The law should not penalize people who realize that they do not need to shoot in a defensive situation. The current law is an incentive to turn a dangerous situation into a deadly one. SB 40 changes that in Oklahoma. From the bill text:
A person pointing a weapon at a perpetrator in self-defense or in order to thwart, stop or deter a forcible felony or attempted forcible felony shall not be deemed guilty of committing a criminal act.In an article about the bill, Oklahoma Representative Bobby Cleveland makes the case. From americanow.com:
A newly proposed Oklahoma state law, formally known as Senate Bill 40, could make it legal for people to brandish guns in an act of self-defense.Representative Cleveland is showing the absurdity of that advise.
As they currently stand, state laws forbid the deliberate exposure of firearms except in instances of deadly force, according to Tulsa World.

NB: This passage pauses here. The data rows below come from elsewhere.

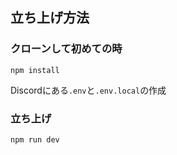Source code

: ## 立ち上げ方法
### クローンして初めての時
```
npm install
```
Discordにある`.env`と`.env.local`の作成

### 立ち上げ
```
npm run dev
```
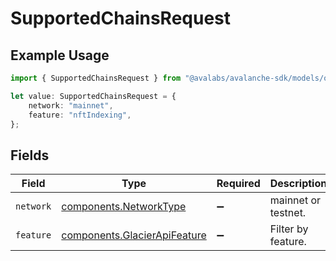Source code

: # SupportedChainsRequest

## Example Usage

```typescript
import { SupportedChainsRequest } from "@avalabs/avalanche-sdk/models/operations";

let value: SupportedChainsRequest = {
    network: "mainnet",
    feature: "nftIndexing",
};
```

## Fields

| Field                                                                        | Type                                                                         | Required                                                                     | Description                                                                  | Example                                                                      |
| ---------------------------------------------------------------------------- | ---------------------------------------------------------------------------- | ---------------------------------------------------------------------------- | ---------------------------------------------------------------------------- | ---------------------------------------------------------------------------- |
| `network`                                                                    | [components.NetworkType](../../models/components/networktype.md)             | :heavy_minus_sign:                                                           | mainnet or testnet.                                                          | mainnet                                                                      |
| `feature`                                                                    | [components.GlacierApiFeature](../../models/components/glacierapifeature.md) | :heavy_minus_sign:                                                           | Filter by feature.                                                           | nftIndexing                                                                  |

"When you go and get your (concealed carry) license, that instructor tells you that you don't bring your gun out, you don't show your gun, you don't intimidate somebody with your gun," said Slaughterville Representative Bobby Cleveland.
"If you bring it out, you have to shoot."
What about the numerous cases where people draw guns, and the perpetrator flees? Should the defender shoot at the fleeing felon? We did away with those laws long ago.
What about a defender who is menaced with a knife, or a club, or a mob threatening to kill them? Must they shoot? No, it would be irresponsible to shoot once the menace has stopped being a threat.
The bill is all about defensive display of weapons. It should be the law in every state.
It is simple common sense.
Requiring someone to shoot when they draw a gun is a deadly legislative mistake.
SB 40 passed the Oklahoma Senate, 36-5. It passed the Oklahoma House 82-8. It still needs a procedural vote in the Senate, then it will go to Governor Mary Fallin. It seems likely to be signed into law.